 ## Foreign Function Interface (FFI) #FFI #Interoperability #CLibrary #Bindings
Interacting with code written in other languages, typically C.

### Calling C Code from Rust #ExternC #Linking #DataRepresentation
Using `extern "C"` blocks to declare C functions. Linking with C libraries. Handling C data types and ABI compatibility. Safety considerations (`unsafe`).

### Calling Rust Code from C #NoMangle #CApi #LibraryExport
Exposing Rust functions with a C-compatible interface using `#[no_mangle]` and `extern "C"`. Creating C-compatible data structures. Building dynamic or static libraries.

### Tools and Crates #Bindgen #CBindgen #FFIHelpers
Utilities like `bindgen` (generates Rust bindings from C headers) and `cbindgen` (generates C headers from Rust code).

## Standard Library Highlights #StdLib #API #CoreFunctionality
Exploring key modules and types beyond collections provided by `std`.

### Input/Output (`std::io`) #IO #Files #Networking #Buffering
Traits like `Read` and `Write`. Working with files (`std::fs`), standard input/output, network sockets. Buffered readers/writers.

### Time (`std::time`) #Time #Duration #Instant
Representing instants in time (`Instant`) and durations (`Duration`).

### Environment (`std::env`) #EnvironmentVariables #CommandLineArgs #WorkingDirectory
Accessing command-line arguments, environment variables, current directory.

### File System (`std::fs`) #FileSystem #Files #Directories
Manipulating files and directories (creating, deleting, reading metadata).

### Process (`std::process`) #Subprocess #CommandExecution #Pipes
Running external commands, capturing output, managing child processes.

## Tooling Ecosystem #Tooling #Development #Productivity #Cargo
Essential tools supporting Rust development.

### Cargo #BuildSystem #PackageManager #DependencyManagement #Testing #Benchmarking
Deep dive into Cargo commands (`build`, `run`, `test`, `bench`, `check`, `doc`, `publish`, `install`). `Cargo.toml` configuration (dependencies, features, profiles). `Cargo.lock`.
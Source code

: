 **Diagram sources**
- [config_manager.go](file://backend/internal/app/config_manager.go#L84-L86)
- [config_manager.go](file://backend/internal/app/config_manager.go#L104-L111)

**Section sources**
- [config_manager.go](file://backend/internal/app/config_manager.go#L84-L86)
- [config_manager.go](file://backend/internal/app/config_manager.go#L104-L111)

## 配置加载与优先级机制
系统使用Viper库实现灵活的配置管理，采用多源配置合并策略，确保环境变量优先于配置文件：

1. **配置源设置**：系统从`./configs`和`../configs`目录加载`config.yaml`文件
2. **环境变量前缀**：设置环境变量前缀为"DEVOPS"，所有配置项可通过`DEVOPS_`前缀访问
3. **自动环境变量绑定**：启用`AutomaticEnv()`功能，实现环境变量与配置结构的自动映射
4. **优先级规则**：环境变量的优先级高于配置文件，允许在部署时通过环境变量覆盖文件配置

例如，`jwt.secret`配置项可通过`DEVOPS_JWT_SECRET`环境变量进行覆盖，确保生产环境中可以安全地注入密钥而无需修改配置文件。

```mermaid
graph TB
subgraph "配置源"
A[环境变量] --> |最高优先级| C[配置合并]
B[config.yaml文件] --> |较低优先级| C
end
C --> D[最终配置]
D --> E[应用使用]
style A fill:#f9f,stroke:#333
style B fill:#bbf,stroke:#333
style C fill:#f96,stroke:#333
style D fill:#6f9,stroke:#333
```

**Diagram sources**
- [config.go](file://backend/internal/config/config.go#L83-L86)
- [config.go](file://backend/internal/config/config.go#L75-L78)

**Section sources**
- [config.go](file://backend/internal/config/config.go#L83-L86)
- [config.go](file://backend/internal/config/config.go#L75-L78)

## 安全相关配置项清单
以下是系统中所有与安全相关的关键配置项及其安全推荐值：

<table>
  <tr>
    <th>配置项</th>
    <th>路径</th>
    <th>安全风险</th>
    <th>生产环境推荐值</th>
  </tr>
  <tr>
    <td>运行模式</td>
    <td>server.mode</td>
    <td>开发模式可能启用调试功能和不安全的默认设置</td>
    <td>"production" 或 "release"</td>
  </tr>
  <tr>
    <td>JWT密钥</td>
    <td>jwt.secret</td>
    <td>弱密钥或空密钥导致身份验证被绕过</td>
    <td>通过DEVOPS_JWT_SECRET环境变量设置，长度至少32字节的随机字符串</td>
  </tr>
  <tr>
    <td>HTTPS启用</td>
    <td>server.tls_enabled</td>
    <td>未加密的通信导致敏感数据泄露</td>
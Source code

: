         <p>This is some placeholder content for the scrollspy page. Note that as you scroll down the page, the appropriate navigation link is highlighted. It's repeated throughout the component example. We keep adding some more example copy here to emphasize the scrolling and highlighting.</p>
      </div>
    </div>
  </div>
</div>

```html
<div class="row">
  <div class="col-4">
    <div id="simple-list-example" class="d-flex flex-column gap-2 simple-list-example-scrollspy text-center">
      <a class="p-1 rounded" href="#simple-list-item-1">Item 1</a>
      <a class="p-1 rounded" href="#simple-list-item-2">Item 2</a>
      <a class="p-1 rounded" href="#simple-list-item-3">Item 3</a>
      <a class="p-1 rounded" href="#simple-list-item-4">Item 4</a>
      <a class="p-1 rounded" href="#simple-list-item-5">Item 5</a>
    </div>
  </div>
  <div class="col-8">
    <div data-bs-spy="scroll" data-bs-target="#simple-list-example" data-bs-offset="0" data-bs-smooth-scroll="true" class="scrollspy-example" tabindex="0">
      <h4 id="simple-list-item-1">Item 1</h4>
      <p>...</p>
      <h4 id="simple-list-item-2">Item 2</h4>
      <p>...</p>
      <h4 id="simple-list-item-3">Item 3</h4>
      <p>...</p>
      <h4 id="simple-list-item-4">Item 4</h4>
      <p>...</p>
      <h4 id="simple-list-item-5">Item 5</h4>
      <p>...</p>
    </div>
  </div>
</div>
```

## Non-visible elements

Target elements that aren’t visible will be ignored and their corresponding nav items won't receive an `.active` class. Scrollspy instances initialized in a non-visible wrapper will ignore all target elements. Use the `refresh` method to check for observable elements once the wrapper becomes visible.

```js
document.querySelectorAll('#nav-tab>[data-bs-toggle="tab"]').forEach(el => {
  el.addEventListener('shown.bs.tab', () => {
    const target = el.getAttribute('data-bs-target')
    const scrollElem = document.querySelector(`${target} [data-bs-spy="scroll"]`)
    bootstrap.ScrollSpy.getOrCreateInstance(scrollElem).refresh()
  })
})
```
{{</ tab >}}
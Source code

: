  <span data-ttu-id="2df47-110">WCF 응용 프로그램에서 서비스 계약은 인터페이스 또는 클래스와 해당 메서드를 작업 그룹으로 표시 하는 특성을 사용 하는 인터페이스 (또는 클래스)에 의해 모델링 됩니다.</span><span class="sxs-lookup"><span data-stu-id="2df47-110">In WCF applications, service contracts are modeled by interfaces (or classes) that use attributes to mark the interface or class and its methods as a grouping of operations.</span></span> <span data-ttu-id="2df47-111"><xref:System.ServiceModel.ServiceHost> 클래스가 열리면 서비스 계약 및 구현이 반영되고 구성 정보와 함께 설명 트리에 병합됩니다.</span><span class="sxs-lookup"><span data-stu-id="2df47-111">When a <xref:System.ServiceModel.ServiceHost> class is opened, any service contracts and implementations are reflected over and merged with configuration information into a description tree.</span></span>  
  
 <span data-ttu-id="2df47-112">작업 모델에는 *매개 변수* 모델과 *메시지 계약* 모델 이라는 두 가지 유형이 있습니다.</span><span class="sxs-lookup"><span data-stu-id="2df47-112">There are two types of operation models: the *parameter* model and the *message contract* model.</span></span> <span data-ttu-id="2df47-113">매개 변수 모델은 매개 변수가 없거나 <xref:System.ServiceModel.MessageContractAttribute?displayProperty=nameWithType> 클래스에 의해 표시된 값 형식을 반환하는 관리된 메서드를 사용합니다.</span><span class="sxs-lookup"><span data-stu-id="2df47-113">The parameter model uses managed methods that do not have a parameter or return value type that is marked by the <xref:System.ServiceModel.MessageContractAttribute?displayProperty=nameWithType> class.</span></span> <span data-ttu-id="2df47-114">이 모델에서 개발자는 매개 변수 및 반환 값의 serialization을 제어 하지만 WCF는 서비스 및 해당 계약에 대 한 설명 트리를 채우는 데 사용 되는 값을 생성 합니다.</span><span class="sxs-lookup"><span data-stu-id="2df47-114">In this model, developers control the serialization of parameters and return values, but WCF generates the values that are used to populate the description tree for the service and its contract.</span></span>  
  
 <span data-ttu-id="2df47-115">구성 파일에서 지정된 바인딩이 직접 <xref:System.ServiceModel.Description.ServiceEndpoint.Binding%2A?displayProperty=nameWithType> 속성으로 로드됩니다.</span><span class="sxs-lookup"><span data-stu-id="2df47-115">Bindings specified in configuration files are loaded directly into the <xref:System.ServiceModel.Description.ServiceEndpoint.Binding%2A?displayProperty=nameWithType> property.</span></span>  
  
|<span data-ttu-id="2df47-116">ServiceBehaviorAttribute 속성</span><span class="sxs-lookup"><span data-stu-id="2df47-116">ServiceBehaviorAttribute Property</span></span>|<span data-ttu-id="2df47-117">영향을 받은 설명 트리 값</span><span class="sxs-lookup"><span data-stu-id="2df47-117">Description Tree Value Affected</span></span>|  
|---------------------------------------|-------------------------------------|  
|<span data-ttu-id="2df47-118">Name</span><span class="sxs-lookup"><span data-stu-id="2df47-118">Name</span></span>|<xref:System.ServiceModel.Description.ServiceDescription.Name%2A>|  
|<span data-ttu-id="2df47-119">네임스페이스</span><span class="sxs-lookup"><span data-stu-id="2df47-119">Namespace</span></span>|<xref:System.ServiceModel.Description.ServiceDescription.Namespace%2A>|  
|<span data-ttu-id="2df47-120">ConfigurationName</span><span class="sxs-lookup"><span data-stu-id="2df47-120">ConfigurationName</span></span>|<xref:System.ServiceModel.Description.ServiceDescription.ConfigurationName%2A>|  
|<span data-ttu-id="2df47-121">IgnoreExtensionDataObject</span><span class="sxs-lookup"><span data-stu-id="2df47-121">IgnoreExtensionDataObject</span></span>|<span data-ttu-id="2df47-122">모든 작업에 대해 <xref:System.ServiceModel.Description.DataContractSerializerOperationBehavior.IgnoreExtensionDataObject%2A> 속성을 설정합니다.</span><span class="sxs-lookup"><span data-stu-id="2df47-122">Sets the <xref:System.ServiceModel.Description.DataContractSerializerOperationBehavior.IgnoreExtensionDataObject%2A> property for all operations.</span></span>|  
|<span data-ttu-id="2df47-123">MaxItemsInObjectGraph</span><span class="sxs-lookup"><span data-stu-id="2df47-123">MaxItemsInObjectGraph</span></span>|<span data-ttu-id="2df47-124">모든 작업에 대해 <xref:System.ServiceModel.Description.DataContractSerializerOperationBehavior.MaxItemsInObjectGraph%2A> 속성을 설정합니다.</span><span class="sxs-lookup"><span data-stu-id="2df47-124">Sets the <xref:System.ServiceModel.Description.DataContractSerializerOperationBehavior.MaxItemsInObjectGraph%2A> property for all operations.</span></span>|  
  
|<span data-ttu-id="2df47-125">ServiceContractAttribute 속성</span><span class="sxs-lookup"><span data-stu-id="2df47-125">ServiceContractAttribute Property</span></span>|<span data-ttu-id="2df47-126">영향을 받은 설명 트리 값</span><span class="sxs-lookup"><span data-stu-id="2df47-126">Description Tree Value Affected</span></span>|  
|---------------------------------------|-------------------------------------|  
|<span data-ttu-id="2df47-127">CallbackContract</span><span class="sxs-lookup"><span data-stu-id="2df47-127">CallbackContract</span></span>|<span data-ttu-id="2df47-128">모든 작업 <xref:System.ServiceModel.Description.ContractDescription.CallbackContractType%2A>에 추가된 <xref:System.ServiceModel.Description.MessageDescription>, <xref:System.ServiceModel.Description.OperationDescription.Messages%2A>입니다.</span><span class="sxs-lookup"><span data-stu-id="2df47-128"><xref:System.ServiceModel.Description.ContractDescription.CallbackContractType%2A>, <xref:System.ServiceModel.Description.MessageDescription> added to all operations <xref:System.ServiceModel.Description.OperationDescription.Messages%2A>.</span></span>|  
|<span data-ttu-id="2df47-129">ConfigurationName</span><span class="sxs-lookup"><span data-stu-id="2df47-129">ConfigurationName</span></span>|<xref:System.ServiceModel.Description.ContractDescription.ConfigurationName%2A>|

────────────────────

Give only the number of lines in the records that contain the string "commands".

2